Scanning and Processing of Decisions for the Law Foundation of Newfoundland and Labrador

The Law Foundation of Newfoundland and Labrador provided funding to make historical court decisions (rendered before 2003) from the province freely available on the CanLII website.  Lexum identified the decisions, scanned them, generated word processing versions, converted them to HTML and PDF, and published the resulting files online.

The Challenge

The Law Foundation of Newfoundland and Labrador provides grants to advance public understanding of the law and access to legal services. The Foundation provided a grant to CanLII in order to improve access to court decisions pre-dating 2003, which were available only in printed case law reports. Creating mass digital resources from legacy documents involves a certain level of complexity. In this case, for each decision, the sources needed to be identified, scanned, processed and disseminated through CanLII. Lexum came up with a pragmatic, economical solution to this challenge.

The Solution

As a preliminary step, the list of decisions to be processed was identified by querying CanLII’s citator and isolating decisions which had not yet been made available on the CanLII’s website. The next step was to locate the ideal source of each decision to constitute the groundwork of the digital data. Decisions were individually scanned from dozens of volumes borrowed from local law libraries, as well as paper-based Canadian case law material accumulated by Lexum over the years.  A thorough quality control process was performed on the resulting image files: each one was checked for any missing pages.

The PDF images were then converted into usable digital text using Optical Character Recognition (OCR). After proofreading the resulting text in order to eliminate possible spelling mistakes and typos, the decisions’ content was formatted into Microsoft Word in a specifically designed template.  Proprietary content found in the printed reports, such as summaries, headnotes, editor’s notes and headers/footers were omitted in the resulting Word files. Only the reasons for decisions were retained.  The name of the Court, case name, neutral citation, decision date and docket numbers were extracted and formatted. A set of Word styles were applied to various portions of the text in order to better control the documents’ visual appearance. Paragraph numbering was also added where there was none. These files then went through another quality control step, where metadata and text were checked for any errors.

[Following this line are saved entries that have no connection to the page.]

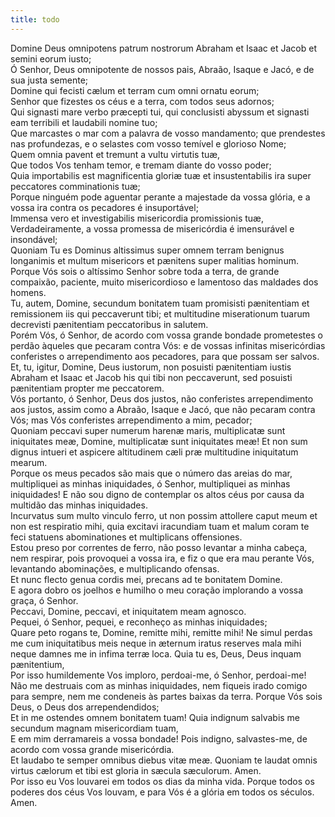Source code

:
 ```yaml
---
title: todo
---
```

<div class="container-fluid">
<div class="row">
<div class="dropcap text-justify">
Domine Deus omnipotens patrum nostrorum Abraham et Isaac et Jacob et semini eorum iusto;
</div>
<div class="text-justify">
Ó Senhor, Deus omnipotente de nossos pais, Abraão, Isaque e Jacó, e de sua justa semente;
</div>
<div class="text-justify">
Domine qui fecisti cælum et terram cum omni ornatu eorum;
</div>
<div class="text-justify">
Senhor que fizestes os céus e a terra, com todos seus adornos;
</div>
<div class="text-justify">
Qui signasti mare verbo præcepti tui, qui conclusisti abyssum et signasti eam terribili et laudabili nomine tuo;
</div>
<div class="text-justify">
Que marcastes o mar com a palavra de vosso mandamento; que prendestes nas profundezas, e o selastes com vosso temível e glorioso Nome;
</div>
<div class="text-justify">
Quem omnia pavent et tremunt a vultu virtutis tuæ,
</div>
<div class="text-justify">
Que todos Vos tenham temor, e tremam diante do vosso poder;
</div>
<div class="text-justify">
Quia importabilis est magnificentia gloriæ tuæ et insustentabilis ira super peccatores comminationis tuæ;
</div>
<div class="text-justify">
Porque ninguém pode aguentar perante a majestade da vossa glória, e a vossa ira contra os pecadores é insuportável;
</div>
<div class="text-justify">
Immensa vero et investigabilis misericordia promissionis tuæ,
</div>
<div class="text-justify">
Verdadeiramente, a vossa promessa de misericórdia é imensurável e insondável;
</div>
<div class="text-justify">
Quoniam Tu es Dominus altissimus super omnem terram benignus longanimis et multum misericors et pænitens super malitias hominum.
</div>
<div class="text-justify">
Porque Vós sois o altíssimo Senhor sobre toda a terra, de grande compaixão, paciente, muito misericordioso e lamentoso das maldades dos homens.
</div>
<div class="text-justify">
Tu, autem, Domine, secundum bonitatem tuam promisisti pænitentiam et remissionem iis qui peccaverunt tibi; et multitudine miserationum tuarum decrevisti pænitentiam peccatoribus in salutem.
</div>
<div class="text-justify">
Porém Vós, ó Senhor, de acordo com vossa grande bondade prometestes o perdão àqueles que pecaram contra Vós: e de vossas infinitas misericórdias conferistes o arrependimento aos pecadores, para que possam ser salvos.
</div>
<div class="text-justify">
Et, tu, igitur, Domine, Deus iustorum, non posuisti pænitentiam iustis Abraham et Isaac et Jacob his qui tibi non peccaverunt, sed posuisti pænitentiam propter me peccatorem.
</div>
<div class="text-justify">
Vós portanto, ó Senhor, Deus dos justos, não conferistes arrependimento aos justos, assim como a Abraão, Isaque e Jacó, que não pecaram contra Vós; mas Vós conferistes arrependimento a mim, pecador;
</div>
<div class="text-justify">
Quoniam peccavi super numerum harenæ maris, multiplicatæ sunt iniquitates meæ, Domine, multiplicatæ sunt iniquitates meæ! Et non sum dignus intueri et aspicere altitudinem cæli præ multitudine iniquitatum mearum.
</div>
<div class="text-justify">
Porque os meus pecados são mais que o número das areias do mar, multipliquei as minhas iniquidades, ó Senhor, multipliquei as minhas iniquidades! E não sou digno de contemplar os altos céus por causa da multidão das minhas iniquidades.
</div>
<div class="text-justify">
Incurvatus sum multo vinculo ferro, ut non possim attollere caput meum et non est respiratio mihi, quia excitavi iracundiam tuam et malum coram te feci statuens abominationes et multiplicans offensiones.
</div>
<div class="text-justify">
Estou preso por correntes de ferro, não posso levantar a minha cabeça, nem respirar, pois provoquei a vossa ira, e fiz o que era mau perante Vós, levantando abominações, e multiplicando ofensas.
</div>
<div class="text-justify">
Et nunc flecto genua cordis mei, precans ad te bonitatem Domine.
</div>
<div class="text-justify">
E agora dobro os joelhos e humilho o meu coração implorando a vossa graça, ó Senhor.
</div>
<div class="text-justify">
Peccavi, Domine, peccavi, et iniquitatem meam agnosco.
</div>
<div class="text-justify">
Pequei, ó Senhor, pequei, e reconheço as minhas iniquidades;
</div>
<div class="text-justify">
Quare peto rogans te, Domine, remitte mihi, remitte mihi! Ne simul perdas me cum iniquitatibus meis neque in æternum iratus reserves mala mihi neque damnes me in infima terræ loca. Quia tu es, Deus, Deus inquam pænitentium,
</div>
<div class="text-justify">
Por isso humildemente Vos imploro, perdoai-me, ó Senhor, perdoai-me! Não me destruais com as minhas iniquidades, nem fiqueis irado comigo para sempre, nem me condeneis às partes baixas da terra. Porque Vós sois Deus, o Deus dos arrependendidos;
</div>
<div class="text-justify">
Et in me ostendes omnem bonitatem tuam! Quia indignum salvabis me secundum magnam misericordiam tuam,
</div>
<div class="text-justify">
E em mim derramareis a vossa bondade! Pois indigno, salvastes-me, de acordo com vossa grande misericórdia.
</div>
<div class="text-justify">
Et laudabo te semper omnibus diebus vitæ meæ. Quoniam te laudat omnis virtus cælorum et tibi est gloria in sæcula sæculorum. Amen.
</div>
<div class="text-justify">
Por isso eu Vos louvarei em todos os dias da minha vida. Porque todos os poderes dos céus Vos louvam, e para Vós é a glória em todos os séculos. Amen.
</div>
</div>
</div>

Finally, the project involved publishing this new content on the CanLII website.  Over the last few years, more than 40,000 pages, in other words, 4,600 decisions, have been digitized in this manner. Doing so has augmented the exhaustive coverage for Newfoundland and Labrador superior courts on CanLII by 16 years (back to 1987 from 2003). Citation information was updated accordingly, and a judicial history check was performed on the Court of Appeal of Newfoundland and Labrador database so that any and all possible associations could be made between trial and appeal decisions.